Ten years from now (2029), I will be my better self. I will be more mature with bunches of experience. I won't cry for petty things. I will laugh at my past experiences. No one will expect my achievements. I will be 'someone' in the society. They will regret that they treat me like 'nobody', ten years before. I will make sure that I'm not going to chase those people who leave me. To make them realize that I am the one that got away.
Seven years from now (2026), I am engage to someone I can't live without. Soon, I will hear the bells making me realize that the long wait for the right one is over. To my future husband, I'll promise to love you in every way that I can. I know you have flaws but at this age, I can deal with it. I know you are worth it that's why I choose to wait for you. Promise me, you're not going to hate me because sometimes, I could be the sweetest angel or the most playful witch.

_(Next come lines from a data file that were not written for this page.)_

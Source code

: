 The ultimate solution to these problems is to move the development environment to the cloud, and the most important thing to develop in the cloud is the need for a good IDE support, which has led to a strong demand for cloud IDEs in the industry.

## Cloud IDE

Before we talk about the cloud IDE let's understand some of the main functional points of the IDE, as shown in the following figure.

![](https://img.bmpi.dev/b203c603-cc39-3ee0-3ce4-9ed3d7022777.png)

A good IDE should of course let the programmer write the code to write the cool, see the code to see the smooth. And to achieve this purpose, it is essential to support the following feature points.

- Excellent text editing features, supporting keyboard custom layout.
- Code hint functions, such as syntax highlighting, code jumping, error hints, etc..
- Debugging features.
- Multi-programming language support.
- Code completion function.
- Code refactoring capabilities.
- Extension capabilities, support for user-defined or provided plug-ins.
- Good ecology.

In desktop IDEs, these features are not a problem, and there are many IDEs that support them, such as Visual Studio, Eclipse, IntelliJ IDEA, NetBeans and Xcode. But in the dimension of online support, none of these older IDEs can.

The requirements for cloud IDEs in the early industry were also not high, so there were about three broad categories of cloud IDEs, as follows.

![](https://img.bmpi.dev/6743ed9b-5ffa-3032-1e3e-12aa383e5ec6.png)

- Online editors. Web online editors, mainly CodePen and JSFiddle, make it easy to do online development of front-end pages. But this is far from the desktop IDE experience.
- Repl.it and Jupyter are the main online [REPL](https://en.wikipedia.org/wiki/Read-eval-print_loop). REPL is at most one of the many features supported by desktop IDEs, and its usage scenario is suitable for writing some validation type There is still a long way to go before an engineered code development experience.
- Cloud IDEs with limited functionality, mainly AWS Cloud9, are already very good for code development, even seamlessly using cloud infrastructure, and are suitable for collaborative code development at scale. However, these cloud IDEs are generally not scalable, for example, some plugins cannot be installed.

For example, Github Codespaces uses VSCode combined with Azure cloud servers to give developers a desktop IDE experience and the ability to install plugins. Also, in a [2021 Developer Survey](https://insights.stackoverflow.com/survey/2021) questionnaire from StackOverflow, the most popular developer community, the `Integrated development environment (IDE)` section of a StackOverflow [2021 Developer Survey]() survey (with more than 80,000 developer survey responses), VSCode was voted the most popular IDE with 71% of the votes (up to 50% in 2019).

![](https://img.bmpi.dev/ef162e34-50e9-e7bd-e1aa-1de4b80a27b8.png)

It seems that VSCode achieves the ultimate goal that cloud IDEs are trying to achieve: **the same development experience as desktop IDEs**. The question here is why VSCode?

I love you!
Ten years from now (2029), I am talking to my child. His/Her eyes looks like his/her father's. He/She will be so cute that I can't avoid being addicted to his/her laughter. I will raise him/her carefully. I will not let his/her to become a brat. I will make him/her enjoy his/her childhood. I will treat him/her as my life. Sorry, future husband. Our child or children will be my life. Don't worry, you'll be the air that I breathe. I can't live without you.
To think that I will be so in love half a decade before this time would be a miracle. Each person around me will state how Philophobic I am. For that man who will come into my life, please take care. I'm going to marry you less than a decade from now.
I wrote it in 2019 and published it in 2020.